Horário de Trabalho e Horas Extras: A Cassação Civil sobre a Computabilidade de Férias e Doença (Ordem n. 16147/2025)

A Suprema Corte de Cassação, com a Ordem n. 16147 de 16 de junho de 2025, emitiu um esclarecimento fundamental sobre a computabilidade dos períodos de ausência por férias ou doença no cálculo do horário normal de trabalho, para fins de reconhecimento de trabalho extraordinário. Esta decisão, que viu em confronto C. A. V. e F. T. N. R., reforça a proteção dos trabalhadores com base em princípios constitucionais e europeus.

O Princípio Afirmado pela Cassação

A questão era se férias e doença eram "neutras" em relação ao cômputo do horário de trabalho. A Cassação respondeu de forma clara, confirmando que tais períodos contribuem para o cumprimento da obrigação horária do trabalhador.

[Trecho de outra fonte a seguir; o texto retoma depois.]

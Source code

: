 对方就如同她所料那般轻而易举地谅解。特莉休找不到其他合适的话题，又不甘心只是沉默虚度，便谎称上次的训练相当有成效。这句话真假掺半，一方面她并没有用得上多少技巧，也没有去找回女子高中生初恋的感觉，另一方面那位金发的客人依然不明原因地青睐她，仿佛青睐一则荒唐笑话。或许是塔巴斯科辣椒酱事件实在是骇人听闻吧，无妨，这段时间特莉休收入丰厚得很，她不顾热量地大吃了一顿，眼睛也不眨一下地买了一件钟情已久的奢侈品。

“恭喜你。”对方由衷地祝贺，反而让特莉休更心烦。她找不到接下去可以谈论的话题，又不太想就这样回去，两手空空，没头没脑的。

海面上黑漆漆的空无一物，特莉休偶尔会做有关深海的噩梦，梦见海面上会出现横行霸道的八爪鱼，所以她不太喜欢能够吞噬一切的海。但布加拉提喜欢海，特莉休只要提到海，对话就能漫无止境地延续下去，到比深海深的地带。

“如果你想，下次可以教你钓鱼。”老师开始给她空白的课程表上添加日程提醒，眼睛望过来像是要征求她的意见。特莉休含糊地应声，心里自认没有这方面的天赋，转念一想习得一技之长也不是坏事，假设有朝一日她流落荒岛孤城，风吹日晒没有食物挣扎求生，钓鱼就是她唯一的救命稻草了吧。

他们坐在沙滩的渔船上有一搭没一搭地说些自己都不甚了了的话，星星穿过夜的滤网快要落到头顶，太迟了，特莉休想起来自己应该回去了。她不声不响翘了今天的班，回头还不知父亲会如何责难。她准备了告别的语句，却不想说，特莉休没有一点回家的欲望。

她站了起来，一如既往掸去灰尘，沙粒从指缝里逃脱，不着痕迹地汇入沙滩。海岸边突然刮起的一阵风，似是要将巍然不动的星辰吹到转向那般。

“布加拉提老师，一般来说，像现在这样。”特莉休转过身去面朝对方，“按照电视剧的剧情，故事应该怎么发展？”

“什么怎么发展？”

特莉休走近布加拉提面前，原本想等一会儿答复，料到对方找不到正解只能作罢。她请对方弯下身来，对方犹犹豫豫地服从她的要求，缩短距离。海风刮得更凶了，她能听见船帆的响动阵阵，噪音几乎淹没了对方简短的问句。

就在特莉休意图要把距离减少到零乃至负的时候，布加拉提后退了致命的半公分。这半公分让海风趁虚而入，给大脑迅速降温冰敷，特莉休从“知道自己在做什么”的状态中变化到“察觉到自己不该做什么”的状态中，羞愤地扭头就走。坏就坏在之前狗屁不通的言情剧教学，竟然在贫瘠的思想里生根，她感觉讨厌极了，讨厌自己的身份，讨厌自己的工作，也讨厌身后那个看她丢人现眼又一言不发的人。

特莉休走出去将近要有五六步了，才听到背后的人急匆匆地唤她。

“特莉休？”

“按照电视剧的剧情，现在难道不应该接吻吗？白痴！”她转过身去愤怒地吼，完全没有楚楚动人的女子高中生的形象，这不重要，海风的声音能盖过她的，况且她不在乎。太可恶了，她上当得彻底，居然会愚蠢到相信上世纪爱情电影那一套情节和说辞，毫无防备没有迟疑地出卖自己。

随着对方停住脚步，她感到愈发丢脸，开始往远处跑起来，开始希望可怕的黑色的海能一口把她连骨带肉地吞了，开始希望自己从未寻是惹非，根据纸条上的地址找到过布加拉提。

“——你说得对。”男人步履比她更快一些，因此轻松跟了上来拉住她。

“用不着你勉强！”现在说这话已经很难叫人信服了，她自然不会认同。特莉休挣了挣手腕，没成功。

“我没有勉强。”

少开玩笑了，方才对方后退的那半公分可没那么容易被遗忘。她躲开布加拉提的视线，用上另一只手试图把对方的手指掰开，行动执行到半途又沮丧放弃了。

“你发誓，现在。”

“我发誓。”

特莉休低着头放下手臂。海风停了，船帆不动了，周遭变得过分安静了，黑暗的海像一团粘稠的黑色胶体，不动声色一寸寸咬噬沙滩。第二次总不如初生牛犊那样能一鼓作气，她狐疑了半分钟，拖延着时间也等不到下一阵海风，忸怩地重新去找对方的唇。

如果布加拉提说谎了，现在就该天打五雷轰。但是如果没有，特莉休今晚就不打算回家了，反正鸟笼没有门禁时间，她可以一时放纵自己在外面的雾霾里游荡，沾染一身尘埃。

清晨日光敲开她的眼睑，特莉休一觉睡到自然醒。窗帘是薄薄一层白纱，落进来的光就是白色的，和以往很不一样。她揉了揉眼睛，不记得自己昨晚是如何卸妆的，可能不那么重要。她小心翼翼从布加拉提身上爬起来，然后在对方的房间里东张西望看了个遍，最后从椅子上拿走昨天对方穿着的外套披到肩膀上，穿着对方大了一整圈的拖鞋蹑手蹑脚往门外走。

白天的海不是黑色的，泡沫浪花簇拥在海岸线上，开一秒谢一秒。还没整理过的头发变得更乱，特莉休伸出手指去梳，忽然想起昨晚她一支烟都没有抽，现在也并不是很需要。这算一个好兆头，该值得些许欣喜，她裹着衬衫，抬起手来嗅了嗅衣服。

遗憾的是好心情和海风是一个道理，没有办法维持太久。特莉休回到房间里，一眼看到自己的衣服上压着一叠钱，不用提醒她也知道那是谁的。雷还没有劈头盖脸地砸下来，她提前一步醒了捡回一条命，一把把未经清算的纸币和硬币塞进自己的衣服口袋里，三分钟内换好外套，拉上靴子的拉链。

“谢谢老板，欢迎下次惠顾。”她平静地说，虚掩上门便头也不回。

Os períodos de ausências por férias ou doença não são neutros em relação ao cômputo do horário normal de trabalho, cujo excesso dá origem a horas extras, pois concorrem para o cumprimento da obrigação horária do trabalhador com base numa fictio iuris dedutível da proteção, constitucional e comunitária, dos direitos ao repouso e à proteção da saúde. (No caso em apreço, a S.C. confirmou a sentença de mérito segundo a qual as horas de trabalho em regime de disponibilidade, previstas no art. 60 do c.c.n.l. para o pessoal dependente não dirigente Aiop e Aris 2002-2005, adicionais ao horário normal de trabalho, devem ser compensadas como trabalho extraordinário ou, de qualquer forma, excedente ao limite horário ordinário, considerando, para fins de cômputo deste último, também os dias de ausências por férias e doença).

Em resumo, os dias de férias ou doença não são "vazios" no cálculo do horário de trabalho, mas contribuem para cobrir a obrigação horária. Se o trabalhador, apesar destas ausências, realizar horas adicionais que excedam o limite normal (ex: 40 horas semanais), tais horas devem ser remuneradas como horas extras. Esta interpretação baseia-se numa "fictio iuris" enraizada na proteção dos direitos fundamentais ao repouso e à saúde, garantidos pela Constituição italiana e pelas diretivas comunitárias.

As Bases Jurídicas da Decisão

O princípio insere-se num sólido quadro normativo. A Cassação invocou explicitamente:

  • Constituição Italiana: Arts. 36 (direito a repouso e férias remuneradas) e 38 (direito à assistência por doença).
  • Diretivas Europeias: As Diretivas CEE n. 104/1993, n. 34/2000 e n. 88/2003, que promovem a limitação do horário e o direito ao repouso.
  • Código Civil: Arts. 2107 (horário), 2108 (horas extras), 2109 (férias) e 2110 (doença).

O caso específico dizia respeito às horas de trabalho em regime de disponibilidade (art. 60 CCNL Aiop e Aris 2002-2005). A Corte reiterou que mesmo estas horas, se excedentes, devem ser compensadas como horas extras, considerando as ausências por férias e doença no cômputo.

Implicações Práticas

Esta pronúncia tem repercussões significativas. Os empregadores devem recalibrar os sistemas de cálculo do horário e das horas extras, considerando férias e doença como "trabalhadas" para fins da obrigação horária. Ignorar isto pode gerar litígios.

Para os trabalhadores, a ordem confirma que o tempo dedicado ao repouso e à saúde não pode penalizar o cômputo do horário nem comprometer o direito a uma justa remuneração pelas horas efetivamente trabalhadas além do horário normal. Uma base jurisprudencial sólida para a proteção dos seus direitos.

Conclusões

A Ordem n. 16147 de 2025 reforça a proteção do trabalhador, estabelecendo um princípio geral aplicável a todas as relações de trabalho subordinado. Compreender e aplicar corretamente esta interpretação é crucial para garantir equidade e legalidade, promovendo um ambiente de trabalho que respeite plenamente a dignidade e o bem-estar dos trabalhadores, em linha com os princípios constitucionais e europeus.